►

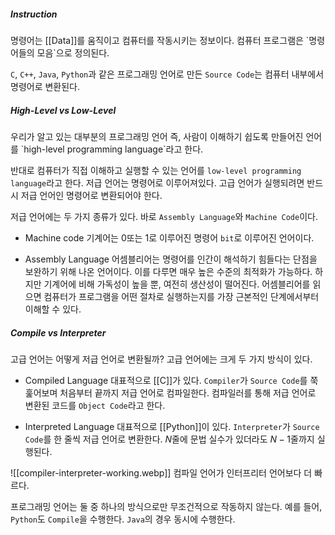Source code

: <h5>Instruction</h5>
명령어는 [[Data]]를 움직이고 컴퓨터를 작동시키는 정보이다. 컴퓨터 프로그램은 `명령어들의 모음`으로 정의된다.

`C`, `C++`, `Java`, `Python`과 같은 프로그래밍 언어로 만든 `Source Code`는 컴퓨터 내부에서 명령어로 변환된다.

<h5>High-Level vs Low-Level</h5>
우리가 알고 있는 대부분의 프로그래밍 언어 즉, 사람이 이해하기 쉽도록 만들어진 언어를 `high-level programming language`라고 한다.

반대로 컴퓨터가 직접 이해하고 실행할 수 있는 언어를 `low-level programming language`라고 한다. 저급 언어는 명령어로 이루어져있다. 고급 언어가 실행되려면 반드시 저급 언어인 명령어로 변환되어야 한다.

저급 언어에는 두 가지 종류가 있다. 바로 `Assembly Language`와 `Machine Code`이다. 

* Machine code
	기계어는 $0$또는 $1$로 이루어진 명령어 `bit`로 이루어진 언어이다.

* Assembly Language
	어셈블리어는 명령어를 인간이 해석하기 힘들다는 단점을 보완하기 위해 나온 언어이다. 이를 다루면 매우 높은 수준의 최적화가 가능하다. 하지만 기계어에 비해 가독성이 높을 뿐, 여전히 생산성이 떨어진다. 어셈블리어를 읽으면 컴퓨터가 프로그램을 어떤 절차로 실행하는지를 가장 근본적인 단계에서부터 이해할 수 있다.

<h5>Compile vs Interpreter</h5>
고급 언어는 어떻게 저급 언어로 변환될까? 고급 언어에는 크게 두 가지 방식이 있다.

* Compiled Language
	대표적으로 [[C]]가 있다.
	`Compiler`가 `Source Code`를 쭉 훑어보며 처음부터 끝까지 저급 언어로 컴파일한다. 컴파일러를 통해 저급 언어로 변환된 코드를 `Object Code`라고 한다.

* Interpreted Language
	대표적으로 [[Python]]이 있다.
	`Interpreter`가 `Source Code`를 한 줄씩 저급 언어로 변환한다. $N$줄에 문법 실수가 있더라도 $N-1$줄까지 실행된다.
	
![[compiler-interpreter-working.webp]]
컴파일 언어가 인터프리터 언어보다 더 빠르다.

프로그래밍 언어는 둘 중 하나의 방식으로만 무조건적으로 작동하지 않는다. 예를 들어, `Python`도 `Compile`을 수행한다. `Java`의 경우 동시에 수행한다.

◄

TASK ITEM:
All of the lines above that carry the string "프로그래밍" need to be found and copied.

THE ANSWER:
`C`, `C++`, `Java`, `Python`과 같은 프로그래밍 언어로 만든 `Source Code`는 컴퓨터 내부에서 명령어로 변환된다.
우리가 알고 있는 대부분의 프로그래밍 언어 즉, 사람이 이해하기 쉽도록 만들어진 언어를 `high-level programming language`라고 한다.
프로그래밍 언어는 둘 중 하나의 방식으로만 무조건적으로 작동하지 않는다. 예를 들어, `Python`도 `Compile`을 수행한다. `Java`의 경우 동시에 수행한다.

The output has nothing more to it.